Jon: There is a feeling that he’s having problems taking that next step, yes, which is why some Husker fans (low minority) wish that he’d be replaced. Mike mentions Wisconsin and Michigan, and those two games were bloody awful failures and nobody wants to see that again.

A win against South Carolina, y’all being the SEC and highly ranked, would be an excellent way to take a young team into next season, so, yeah, there’s a lot to be said about validity.

4. Prediction? Give us a ballpark final score and tell us how you think the game will go down.

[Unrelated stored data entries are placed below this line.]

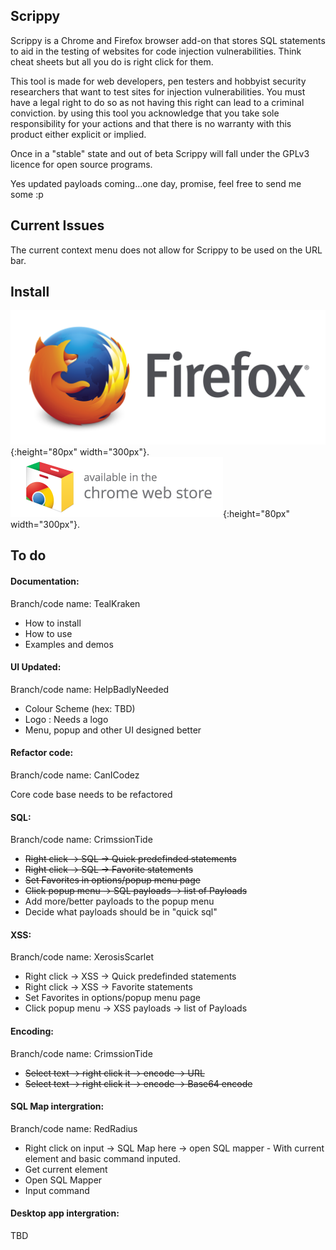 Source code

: ## Scrippy
Scrippy is a Chrome and Firefox browser add-on that stores SQL statements to aid in the testing of websites for code injection vulnerabilities. Think cheat sheets but all you do is right click for them.  

This tool is made for web developers, pen testers and hobbyist security researchers that want to test sites for injection vulnerabilities. You must have a legal right to do so as not having this right can lead to a criminal conviction. by using this tool you acknowledge that you take sole responsibility for your actions and that there is no warranty with this product either explicit or implied. 

Once in a "stable" state and out of beta Scrippy will fall under the GPLv3 licence for open source programs.

Yes updated payloads coming...one day, promise, feel free to send me some :p

## Current Issues
The current context menu does not allow for Scrippy to be used on the URL bar.

## Install

![firefox](firefoxlogo.png){:height="80px" width="300px"}.
![firefox](chromelogo.png){:height="80px" width="300px"}.


## To do

#### Documentation:
Branch/code name: TealKraken

*   How to install
*   How to use
*   Examples and demos

#### UI Updated:
Branch/code name: HelpBadlyNeeded

*   Colour Scheme (hex: TBD)
*   Logo : Needs a logo
*   Menu, popup and other UI designed better

#### Refactor code:
Branch/code name: CanICodez

Core code base needs to be refactored 

#### SQL:
Branch/code name: CrimssionTide

*   ~~Right click -> SQL -> Quick predefinded statements~~ 
*   ~~Right click -> SQL -> Favorite statements~~ 
*   ~~Set Favorites in options/popup menu page~~
*   ~~Click popup menu -> SQL payloads -> list of Payloads~~ 
*   Add more/better payloads to the popup menu
*    Decide what payloads should be in "quick sql" 


#### XSS:
Branch/code name: XerosisScarlet

*   Right click -> XSS -> Quick predefinded statements
*    Right click -> XSS -> Favorite statements
*    Set Favorites in options/popup menu page
*    Click popup menu -> XSS payloads -> list of Payloads

#### Encoding:
Branch/code name: CrimssionTide

*   ~~Select text -> right click it -> encode -> URL~~
*   ~~Select text -> right click it -> encode -> Base64 encode~~

#### SQL Map intergration:
Branch/code name: RedRadius

*    Right click on input -> SQL Map here -> open SQL mapper - With current element and basic command inputed.
*    Get current element 
*    Open SQL Mapper
*    Input command         


#### Desktop app intergration:
TBD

Mike: I see a defensive struggle for the most part. But I think Nebraska isn’t going to be intimidated by an SEC opponent. My key matchup is Nebraska’s perimeter runs; if those are successful, it opens up the Nebraska offense. If that doesn’t work, Nebraska likely will have to throw the ball, and against the Gamecocks, that’s asking for trouble. My prediction? Huskers 20, South Carolina 17

Jon: Which Nebraska team shows up - the one that was supposed to win their division, or the one that’s disappointed to be in the Capital One Bowl (the same team that showed up in last year’s Holiday Bowl and didn’t give a damn). If it’s the one that cares, then we should have one helluva game that comes down to a special teams play where Nebraska has a definite advantage. Nebraska 24, South Carolina 21 - field goal by Brett Maher to win it at the end.